Manager Andreas Carlsson has prioritised developing the band's brand. Above all, he has advised them to be careful about what they upload and publish on the Internet. They have appeared in several television interviews, and in 2015 they appeared as middle act in the Swedish Melodifestivalen where they performed the 2014 winning song "Undo" performed by artist Sanna Nielsen.

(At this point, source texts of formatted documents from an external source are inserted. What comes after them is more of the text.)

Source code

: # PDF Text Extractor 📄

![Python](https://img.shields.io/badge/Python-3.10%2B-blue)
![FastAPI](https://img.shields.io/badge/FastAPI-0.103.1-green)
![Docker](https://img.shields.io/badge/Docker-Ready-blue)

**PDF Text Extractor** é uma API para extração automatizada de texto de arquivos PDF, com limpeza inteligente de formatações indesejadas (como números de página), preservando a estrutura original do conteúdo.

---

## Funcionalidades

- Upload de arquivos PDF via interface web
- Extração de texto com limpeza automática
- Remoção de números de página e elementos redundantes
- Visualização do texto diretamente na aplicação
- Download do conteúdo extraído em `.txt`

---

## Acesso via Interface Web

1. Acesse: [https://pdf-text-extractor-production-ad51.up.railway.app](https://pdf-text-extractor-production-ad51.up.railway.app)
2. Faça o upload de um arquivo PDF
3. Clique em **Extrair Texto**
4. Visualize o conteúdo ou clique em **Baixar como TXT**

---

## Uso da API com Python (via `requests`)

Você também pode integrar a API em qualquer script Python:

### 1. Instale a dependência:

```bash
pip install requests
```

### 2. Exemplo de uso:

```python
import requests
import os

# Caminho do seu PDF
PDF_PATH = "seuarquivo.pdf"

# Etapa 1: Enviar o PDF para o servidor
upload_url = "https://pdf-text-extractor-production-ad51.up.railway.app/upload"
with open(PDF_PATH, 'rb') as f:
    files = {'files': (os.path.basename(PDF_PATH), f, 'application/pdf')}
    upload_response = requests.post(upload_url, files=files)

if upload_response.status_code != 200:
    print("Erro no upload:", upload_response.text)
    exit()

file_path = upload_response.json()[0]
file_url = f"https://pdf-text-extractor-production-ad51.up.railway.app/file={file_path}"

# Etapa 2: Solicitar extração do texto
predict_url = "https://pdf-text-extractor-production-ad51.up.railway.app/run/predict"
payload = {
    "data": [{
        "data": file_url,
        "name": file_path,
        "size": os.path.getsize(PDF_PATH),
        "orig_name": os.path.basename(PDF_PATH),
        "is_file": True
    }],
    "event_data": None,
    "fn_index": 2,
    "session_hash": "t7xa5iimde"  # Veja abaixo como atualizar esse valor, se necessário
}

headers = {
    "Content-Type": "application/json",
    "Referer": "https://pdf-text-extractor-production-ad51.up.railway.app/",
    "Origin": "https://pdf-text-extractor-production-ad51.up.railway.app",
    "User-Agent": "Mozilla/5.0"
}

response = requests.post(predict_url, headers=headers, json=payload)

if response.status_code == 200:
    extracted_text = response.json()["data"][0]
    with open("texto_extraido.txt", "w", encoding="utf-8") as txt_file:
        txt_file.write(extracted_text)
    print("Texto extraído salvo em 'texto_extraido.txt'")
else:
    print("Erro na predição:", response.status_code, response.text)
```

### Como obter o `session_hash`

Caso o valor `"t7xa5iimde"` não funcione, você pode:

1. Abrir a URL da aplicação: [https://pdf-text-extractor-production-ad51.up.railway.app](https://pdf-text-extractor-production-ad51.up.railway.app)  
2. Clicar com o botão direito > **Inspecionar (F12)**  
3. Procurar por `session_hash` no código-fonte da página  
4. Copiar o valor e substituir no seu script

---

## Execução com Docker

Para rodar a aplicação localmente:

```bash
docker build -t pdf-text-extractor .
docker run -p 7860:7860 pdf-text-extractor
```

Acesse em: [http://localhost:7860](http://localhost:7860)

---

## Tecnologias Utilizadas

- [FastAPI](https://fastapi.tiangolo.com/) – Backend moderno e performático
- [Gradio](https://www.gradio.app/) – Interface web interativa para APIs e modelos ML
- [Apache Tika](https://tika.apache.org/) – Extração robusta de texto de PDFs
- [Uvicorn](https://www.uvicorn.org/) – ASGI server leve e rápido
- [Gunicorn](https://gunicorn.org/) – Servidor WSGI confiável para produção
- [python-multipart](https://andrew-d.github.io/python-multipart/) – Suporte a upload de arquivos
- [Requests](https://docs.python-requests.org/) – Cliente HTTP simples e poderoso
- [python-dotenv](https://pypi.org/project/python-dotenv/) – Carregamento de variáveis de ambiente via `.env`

Andreas Carlsson has helped the band to get a global record deal. In 2012, the band traveled to the U.S. to face several major music profiles, among others, singer Brian McKnight, drummer Simon Phillips and bassist Nathan East. Eventually, they signed a record contract with world-renowned producer and record label director David Foster and Universal Music subsidiary Verve.

Debut album: Loopified
Their debut album, Loopified was released on 16 April 2014, in Japan, on May 19 in the UK, and on 19 August in the US.

Hiatus and Phoenix 
Citing creative differences during the early production of their second album, the group have announced that they would go on hiatus and pursue individual interests. On 26 December 2018,  they formed a Dream Theater tribute band but didn't tell anyone, never practiced or ever played a Dream Theater song ever because they were far too complicated but they posted on their Instagram hinting towards the completion of their second album, marking the end of their hiatus. The first single off of their second album was released on 20 May 2019.

Turbo (2021-present)
On 19 August 2021 Cory Wong and Dirty Loops released a single entitled "Follow the Light."  On 26 August they released their second single "Ring of Saturn."  It is off the collaborative album Turbo which was released on 3 September.

Tours

David Foster and Andreas Carlsson 
In late 2012 the band supported David Foster and Andreas Carlsson in Japan, China, Indonesia, Singapore, and Thailand for the "David Foster & Friends Tour." They played for tens of thousands of people during the tour. One highlight of the tour was when Jonah and Chaka Khan performed together as a duet.

Maroon V Tour 
The band opened for Maroon 5 during the Asia and Oceania legs of the Maroon V Tour, a worldwide concert tour by American band Maroon 5 in support of their fifth album V. The tour was announced on 2 September 2014, and began on 16 February 2015. The tour took place in North America, Europe, Africa, Asia and Oceania until October 2015.

Note

Members

Jonah Nilsson – vocals, keyboards 
Jonah's musical journey began when he sang in the choir at the Katarina Church in Stockholm, conducted by his parents at age one. He also started learning the double bass at age eight, but quickly made a switch to piano lessons in classical music at age 11, inspired by one of his favorite Chopin pieces, Fantasie Impromptu in C sharp minor. In his final year at high school, he switched over to jazz piano studies. He attended various music schools including Sodra Latin, Adolf Fredrik School of Music, Betel College and the Royal Music Academy in Stockholm.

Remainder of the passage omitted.